A chill ran down Gwyn's spine like a frigid wind.

"I am unsure regarding timing in my visions. The longer you were around Az, the more he was at risk. So, I told Merrill to add your name to the register for the Rite."

Breath stalled in Gwyn's lungs. Her body vibrated with a mute fury. Building and building. Sweat dotted her brow.

"You had Merrill put my name on that list."

Elain had the audacity to appear contrite. "I did. It was a last resort. I really didn't want to. Please believe me. I hoped if anything would get you to leave… well… You surprised me. The Valkyrie bravely stayed and Rhysand interfered— again ." Her nose scrunched. "After that, Merrill went a little out of her mind."

The middle sister strolled over to the window, her hands clasped behind her back. Gwyn's fingers stroked the hilt of her dagger, though she did not make a move. Not yet.

Gwyn snorted in disgust. "A little out of her mind? She tried to kill me!"

Elain's eyes clouded and paled, reminding Gwyn of a hazy sky before a squall. Warning her of Merrill's eyes before she charged.

"What did you do to Merrill, Elain?"

"You stayed, Gwyn—and every second you stay puts Azriel in danger. And I cannot allow that."


All day long, his shadows fidgeted. Unsettled and in perpetual motion, their melodies were a din of unease. He rolled his shoulders for the tenth time in the last fifteen minutes. Sighing, Azriel set aside her reports he'd barely gone through.

He rose from his black leather couch, where he'd lain after cleaning up the mess he and Gwyn had made, finally putting those bright blue monogrammed towels Mor had gifted him several Solstices ago to good use.

The bed was an absolute disaster.
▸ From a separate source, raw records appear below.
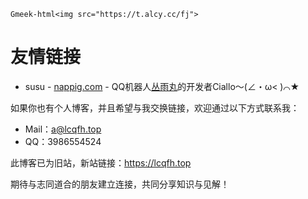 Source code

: `Gmeek-html<img src="https://t.alcy.cc/fj">`

# 友情链接

- susu - [nappig.com](https://nappig.com) - QQ机器人[丛雨丸](https://qun.qq.com/qunpro/robot/qunshare?robot_uin=3889060937&robot_appid=102149890&biz_type=0&jumpsource=shorturl)的开发者Ciallo～(∠・ω< )⌒★



如果你也有个人博客，并且希望与我交换链接，欢迎通过以下方式联系我：

- Mail：a@lcqfh.top
- QQ：3986554524


此博客已为旧站，新站链接：https://lcqfh.top


期待与志同道合的朋友建立连接，共同分享知识与见解！ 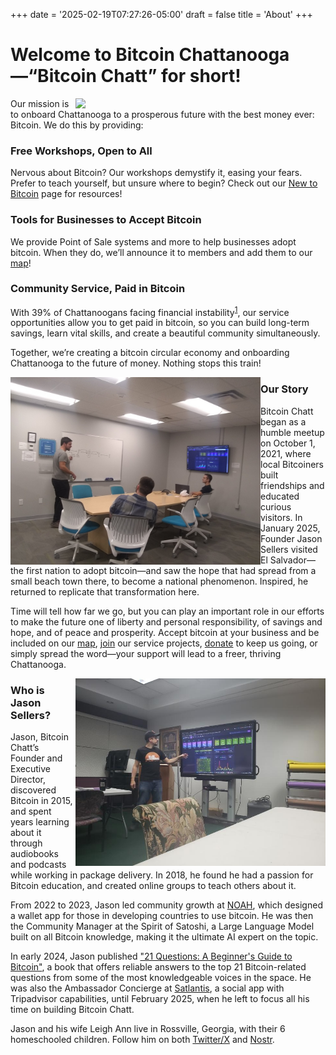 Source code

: +++
date = '2025-02-19T07:27:26-05:00'
draft = false
title = 'About'
+++

# Welcome to Bitcoin Chattanooga—“Bitcoin Chatt” for short!

<img src="/images/Logos/Bitcoin%20Chatt%20Avatar.png" style="width:25rem;float:right;">

Our mission is to onboard Chattanooga to a prosperous future with the best money ever: Bitcoin. We do this by providing:  

### Free Workshops, Open to All

Nervous about Bitcoin? Our workshops demystify it, easing your fears. Prefer to teach yourself, but unsure where to begin? Check out our [New to Bitcoin](/new-to-bitcoin) page for resources!

### Tools for Businesses to Accept Bitcoin

We provide Point of Sale systems and more to help businesses adopt bitcoin. When they do, we’ll announce it to members and add them to our [map](/map)!  

### Community Service, Paid in Bitcoin

With 39% of Chattanoogans facing financial instability<sup><a target="_blank" href="https://unitedwaycha.org/financial-stability-and-our-greater-chattanooga-community/">1</a></sup>, our service opportunities allow you to get paid in bitcoin, so you can build long-term savings, learn vital skills, and create a beautiful community simultaneously.

Together, we’re creating a bitcoin circular economy and onboarding Chattanooga to the future of money. Nothing stops this train!

<img src="./Bitcoin-Chatt-at-Edne-Building-Dec-2021.jpeg" style="width:25rem;float:left;">

### Our Story

Bitcoin Chatt began as a humble meetup on October 1, 2021, where local Bitcoiners built friendships and educated curious visitors. In January 2025, Founder Jason Sellers visited El Salvador—the first nation to adopt bitcoin—and saw the hope that had spread from a small beach town there, to become a national phenomenon. Inspired, he returned to replicate that transformation here.

Time will tell how far we go, but you can play an important role in our efforts to make the future one of liberty and personal responsibility, of savings and hope, and of peace and prosperity. Accept bitcoin at your business and be included on our [map](/map), [join](/join) our service projects, [donate](/donate) to keep us going, or simply spread the word—your support will lead to a freer, thriving Chattanooga.

<img src="./Jason%20at%20CHEA%20Workshop.jpg" style="width:25rem;float:right;">

### Who is Jason Sellers?

Jason, Bitcoin Chatt’s Founder and Executive Director, discovered Bitcoin in 2015, and spent years learning about it through audiobooks and podcasts while working in package delivery. In 2018, he found he had a passion for Bitcoin education, and created online groups to teach others about it.

From 2022 to 2023, Jason led community growth at [NOAH](https://www.noah.com/), which designed a wallet app for those in developing countries to use bitcoin. He was then the Community Manager at the Spirit of Satoshi, a Large Language Model built on all Bitcoin knowledge, making it the ultimate AI expert on the topic.

In early 2024, Jason published ["21 Questions: A Beginner's Guide to Bitcoin"](https://a.co/d/0mcMtUC), a book that offers reliable answers to the top 21 Bitcoin-related questions from some of the most knowledgeable voices in the space. He was also the Ambassador Concierge at [Satlantis](https://www.satlantis.io/), a social app with Tripadvisor capabilities, until February 2025, when he left to focus all his time on building Bitcoin Chatt.

Jason and his wife Leigh Ann live in Rossville, Georgia, with their 6 homeschooled children. Follow him on both [Twitter/X](https://www.x.com/geekigai) and [Nostr](https://njump.me/npub1693220pmp0a4c04a0p7hkz874vsxkyfrvtk2yk4zjyj3e4c0ugjs3r4j0c).

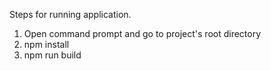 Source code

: Steps for running application.

1. Open command prompt and go to project's root directory
2. npm install
3. npm run build
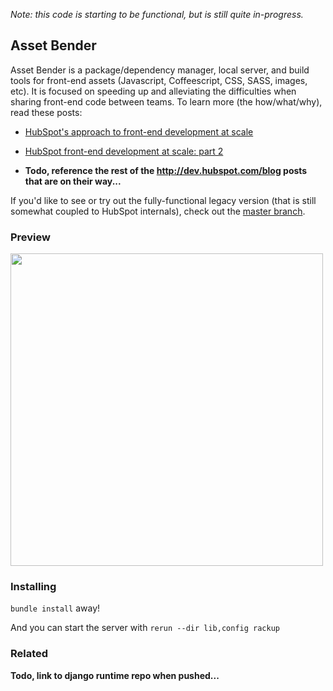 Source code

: _Note: this code is starting to be functional, but is still quite in-progress._

## Asset Bender

Asset Bender is a package/dependency manager, local server, and build tools for front-end assets (Javascript, Coffeescript, CSS, SASS, images, etc). It is focused on speeding up and alleviating the difficulties when sharing front-end code between teams. To learn more (the how/what/why), read these posts:

 - [HubSpot's approach to front-end development at scale](http://dev.hubspot.com/blog/frontend-development-at-scale-1)
 - [HubSpot front-end development at scale: part 2](http://dev.hubspot.com/blog/front-end-development-2)
  
 - __Todo, reference the rest of the http://dev.hubspot.com/blog posts that are on their way...__

If you'd like to see or try out the fully-functional legacy version (that is still somewhat coupled to HubSpot internals), check out the [master branch](https://github.com/HubSpot/asset_bender/tree/master).

### Preview

<img src="http://cl.ly/image/0J1G0v1T0I3u/Index%20page%20mockup.png" width=500>


### Installing

`bundle install` away!

And you can start the server with `rerun --dir lib,config rackup`


### Related

__Todo, link to django runtime repo when pushed...__

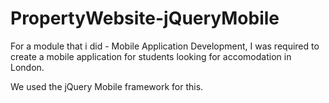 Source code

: # PropertyWebsite-jQueryMobile
For a module that i did - Mobile Application Development, I was required to 
create a mobile application for students looking for accomodation in London.

We used the jQuery Mobile framework for this.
The sodden sheets left a tangled mess in the middle of the bed. His own damn fault, he supposed. After all, Az was the one who winnowed them straight from the bathtub to the bed.

Those sheets evoked the exquisite image of Gwyn only hours before. Curled underneath him, knees drawn to her chest as he pounded into her. Her freckled cheeks heavily flushed, pupils blown and glazed over with lust, forever etched in his mind.

A soaked, ruined bed and a flooded bathing chamber had certainly been fucking worth it.

With a smile, Azriel's eyes veered to the loose pile of discarded hairpins. A pair of earrings. The halved length of white ribbon on the counter. Gwyn's lovely Starfall dress hung up with care on the back of the bedroom door. And he couldn't get over how comforting it was to have her things in his space. To have her in his space. Imagine coming home to such a beautiful sight? Coming home to Gwyn. Did the shadowsinger dare dream of such a thing?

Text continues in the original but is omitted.